+++ DATA FOR THIS EXERCISE +++

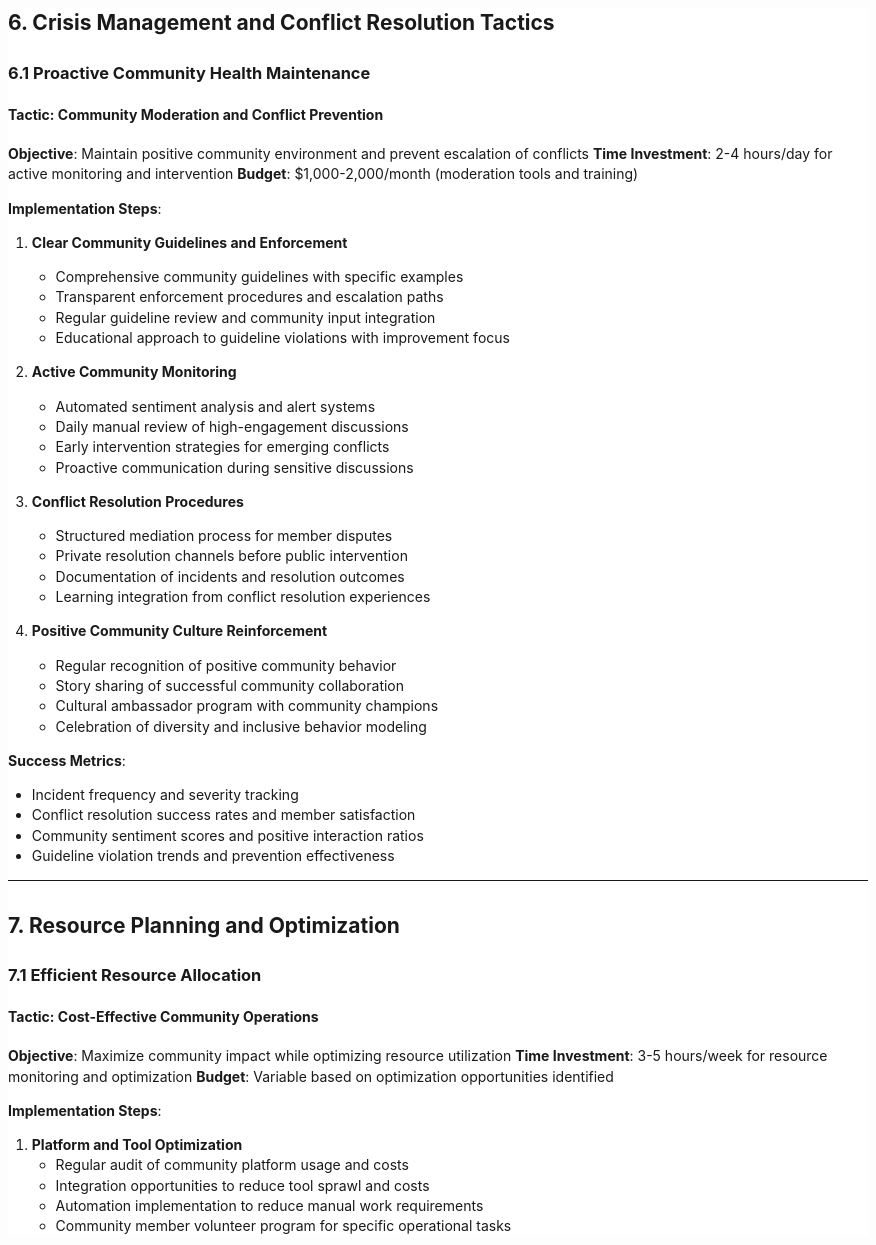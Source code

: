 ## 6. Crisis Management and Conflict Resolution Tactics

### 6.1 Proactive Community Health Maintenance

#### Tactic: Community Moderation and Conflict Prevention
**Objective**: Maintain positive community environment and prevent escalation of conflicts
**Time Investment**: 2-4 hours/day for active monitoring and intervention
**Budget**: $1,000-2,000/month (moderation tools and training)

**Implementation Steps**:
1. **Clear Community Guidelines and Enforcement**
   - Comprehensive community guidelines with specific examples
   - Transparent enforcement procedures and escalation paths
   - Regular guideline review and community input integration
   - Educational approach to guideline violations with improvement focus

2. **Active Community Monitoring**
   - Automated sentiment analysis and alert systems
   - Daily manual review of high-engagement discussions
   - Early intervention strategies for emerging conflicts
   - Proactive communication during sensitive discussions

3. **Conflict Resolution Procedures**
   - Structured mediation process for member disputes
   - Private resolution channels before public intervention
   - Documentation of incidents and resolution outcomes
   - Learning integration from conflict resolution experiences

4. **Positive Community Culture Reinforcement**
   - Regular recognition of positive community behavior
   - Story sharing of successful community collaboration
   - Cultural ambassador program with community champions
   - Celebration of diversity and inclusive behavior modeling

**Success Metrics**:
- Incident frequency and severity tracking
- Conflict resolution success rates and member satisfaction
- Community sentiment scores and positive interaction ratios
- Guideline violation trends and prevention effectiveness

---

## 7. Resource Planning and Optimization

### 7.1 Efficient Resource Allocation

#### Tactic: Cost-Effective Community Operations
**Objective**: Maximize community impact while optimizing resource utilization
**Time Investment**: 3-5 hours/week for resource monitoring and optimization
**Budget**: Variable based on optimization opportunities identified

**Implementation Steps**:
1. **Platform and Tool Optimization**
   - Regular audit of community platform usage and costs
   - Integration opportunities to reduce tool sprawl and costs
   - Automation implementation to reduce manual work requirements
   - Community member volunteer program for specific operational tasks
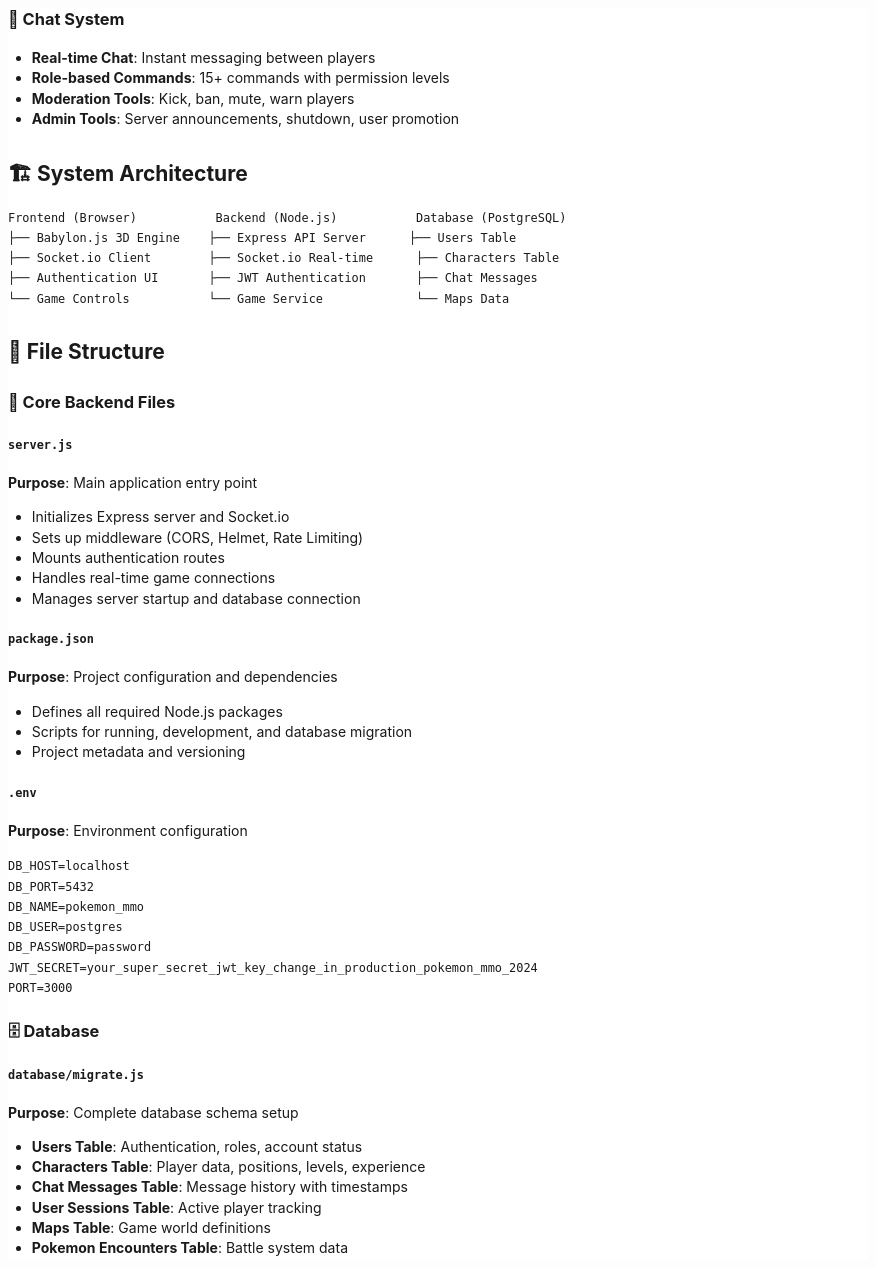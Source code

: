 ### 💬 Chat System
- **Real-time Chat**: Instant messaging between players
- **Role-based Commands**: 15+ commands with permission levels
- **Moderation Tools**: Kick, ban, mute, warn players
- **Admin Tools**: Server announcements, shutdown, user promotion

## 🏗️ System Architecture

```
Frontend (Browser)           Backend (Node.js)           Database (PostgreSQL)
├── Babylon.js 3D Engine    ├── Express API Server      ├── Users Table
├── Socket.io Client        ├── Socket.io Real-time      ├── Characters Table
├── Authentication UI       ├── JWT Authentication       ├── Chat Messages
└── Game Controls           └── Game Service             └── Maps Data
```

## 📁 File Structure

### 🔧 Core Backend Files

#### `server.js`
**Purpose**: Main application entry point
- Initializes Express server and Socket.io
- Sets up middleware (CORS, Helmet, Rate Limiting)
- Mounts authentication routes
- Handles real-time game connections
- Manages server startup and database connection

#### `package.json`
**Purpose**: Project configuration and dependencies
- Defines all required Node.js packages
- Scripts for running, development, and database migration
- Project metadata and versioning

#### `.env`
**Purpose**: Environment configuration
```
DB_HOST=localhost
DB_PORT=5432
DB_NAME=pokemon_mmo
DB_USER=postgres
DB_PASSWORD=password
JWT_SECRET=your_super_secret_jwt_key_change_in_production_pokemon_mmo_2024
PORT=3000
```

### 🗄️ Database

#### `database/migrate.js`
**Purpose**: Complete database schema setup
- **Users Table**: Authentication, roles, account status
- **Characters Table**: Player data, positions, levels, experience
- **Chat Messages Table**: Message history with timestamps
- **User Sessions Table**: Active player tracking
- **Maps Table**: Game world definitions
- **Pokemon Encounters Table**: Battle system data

+++
+++ DATA FOR THIS EXERCISE +++

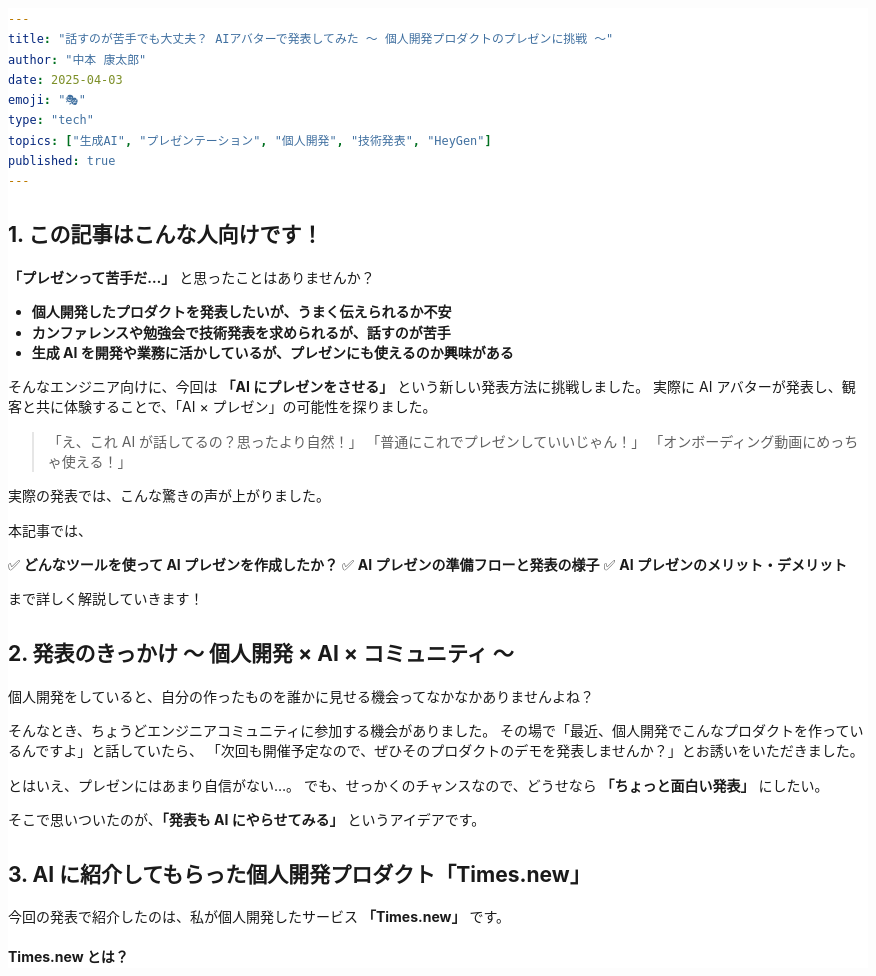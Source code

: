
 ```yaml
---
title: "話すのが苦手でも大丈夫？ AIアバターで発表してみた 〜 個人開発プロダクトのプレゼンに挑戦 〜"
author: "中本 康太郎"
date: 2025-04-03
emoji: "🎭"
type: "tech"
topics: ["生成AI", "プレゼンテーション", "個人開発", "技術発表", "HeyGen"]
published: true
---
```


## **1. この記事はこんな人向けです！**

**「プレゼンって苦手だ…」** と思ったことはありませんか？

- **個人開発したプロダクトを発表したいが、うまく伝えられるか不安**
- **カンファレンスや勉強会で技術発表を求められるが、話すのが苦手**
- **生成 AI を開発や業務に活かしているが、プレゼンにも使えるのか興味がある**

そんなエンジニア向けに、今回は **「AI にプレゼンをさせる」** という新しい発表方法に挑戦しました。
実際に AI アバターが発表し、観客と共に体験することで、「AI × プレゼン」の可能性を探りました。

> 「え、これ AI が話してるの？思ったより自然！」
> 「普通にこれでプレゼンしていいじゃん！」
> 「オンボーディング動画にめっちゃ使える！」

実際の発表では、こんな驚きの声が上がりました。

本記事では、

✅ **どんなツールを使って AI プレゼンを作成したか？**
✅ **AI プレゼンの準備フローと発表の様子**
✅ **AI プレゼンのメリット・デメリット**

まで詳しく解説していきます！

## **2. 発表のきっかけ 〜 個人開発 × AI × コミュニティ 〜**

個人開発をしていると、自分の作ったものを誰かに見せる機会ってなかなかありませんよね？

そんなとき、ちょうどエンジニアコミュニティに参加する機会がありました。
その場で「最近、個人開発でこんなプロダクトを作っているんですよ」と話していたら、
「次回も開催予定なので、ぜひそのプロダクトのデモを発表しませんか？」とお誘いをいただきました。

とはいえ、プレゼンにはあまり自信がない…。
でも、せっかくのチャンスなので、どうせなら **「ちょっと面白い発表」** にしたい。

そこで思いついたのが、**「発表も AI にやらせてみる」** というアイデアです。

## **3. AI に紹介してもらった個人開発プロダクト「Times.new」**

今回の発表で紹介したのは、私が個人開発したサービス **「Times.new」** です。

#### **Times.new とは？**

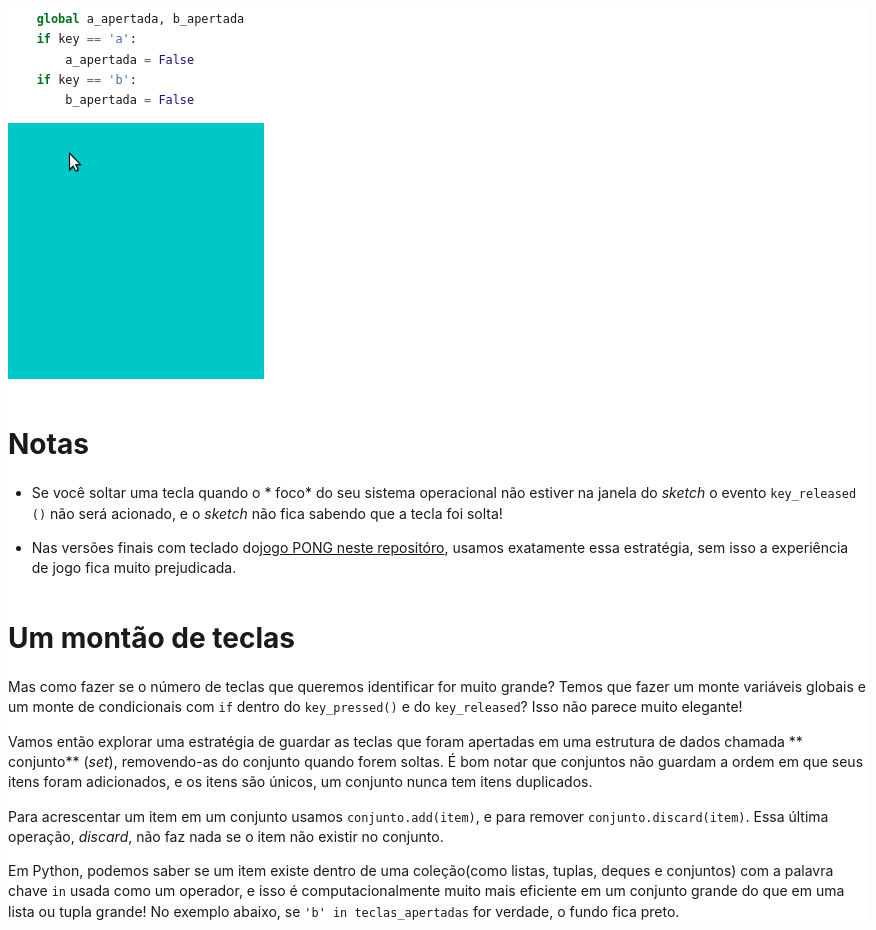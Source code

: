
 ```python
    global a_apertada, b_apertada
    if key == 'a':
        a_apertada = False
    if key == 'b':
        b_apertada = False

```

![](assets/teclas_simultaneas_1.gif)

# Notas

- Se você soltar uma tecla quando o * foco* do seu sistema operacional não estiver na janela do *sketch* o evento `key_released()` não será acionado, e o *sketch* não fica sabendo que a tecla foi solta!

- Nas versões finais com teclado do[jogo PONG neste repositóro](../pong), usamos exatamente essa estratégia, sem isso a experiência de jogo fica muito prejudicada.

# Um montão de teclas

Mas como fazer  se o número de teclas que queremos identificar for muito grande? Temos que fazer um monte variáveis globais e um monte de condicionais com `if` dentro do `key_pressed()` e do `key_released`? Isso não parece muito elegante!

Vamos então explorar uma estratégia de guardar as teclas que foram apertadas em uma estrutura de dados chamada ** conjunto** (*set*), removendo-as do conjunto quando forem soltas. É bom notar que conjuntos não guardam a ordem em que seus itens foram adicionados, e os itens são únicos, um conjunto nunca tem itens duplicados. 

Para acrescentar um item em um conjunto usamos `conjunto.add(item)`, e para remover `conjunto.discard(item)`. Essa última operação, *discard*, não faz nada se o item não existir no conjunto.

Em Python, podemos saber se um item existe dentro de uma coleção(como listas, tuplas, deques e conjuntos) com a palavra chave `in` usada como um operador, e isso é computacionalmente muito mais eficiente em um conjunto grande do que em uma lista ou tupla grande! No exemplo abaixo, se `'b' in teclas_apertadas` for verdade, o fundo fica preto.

+++
+++ DATA FOR THIS EXERCISE +++

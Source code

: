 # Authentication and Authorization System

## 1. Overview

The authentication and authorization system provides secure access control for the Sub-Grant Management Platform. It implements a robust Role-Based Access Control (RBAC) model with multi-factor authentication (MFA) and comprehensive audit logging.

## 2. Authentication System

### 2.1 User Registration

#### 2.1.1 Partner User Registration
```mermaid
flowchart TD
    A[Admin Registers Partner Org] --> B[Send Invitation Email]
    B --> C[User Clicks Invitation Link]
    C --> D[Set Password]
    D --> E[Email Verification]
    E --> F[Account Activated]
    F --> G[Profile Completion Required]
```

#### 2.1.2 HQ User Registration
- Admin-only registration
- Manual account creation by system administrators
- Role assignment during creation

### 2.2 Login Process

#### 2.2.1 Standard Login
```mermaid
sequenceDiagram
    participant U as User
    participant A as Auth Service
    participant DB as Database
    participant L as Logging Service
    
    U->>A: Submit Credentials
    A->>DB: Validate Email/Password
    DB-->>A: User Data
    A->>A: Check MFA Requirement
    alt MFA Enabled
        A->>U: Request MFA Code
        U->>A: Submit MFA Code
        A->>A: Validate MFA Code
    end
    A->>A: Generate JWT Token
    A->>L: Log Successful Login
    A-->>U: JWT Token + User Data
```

+++

§ **TASK GOAL**
Whenever a line of the data includes the word "discussions", show that line in full.

§ **TASK ANSWER**
   - Daily manual review of high-engagement discussions
   - Proactive communication during sensitive discussions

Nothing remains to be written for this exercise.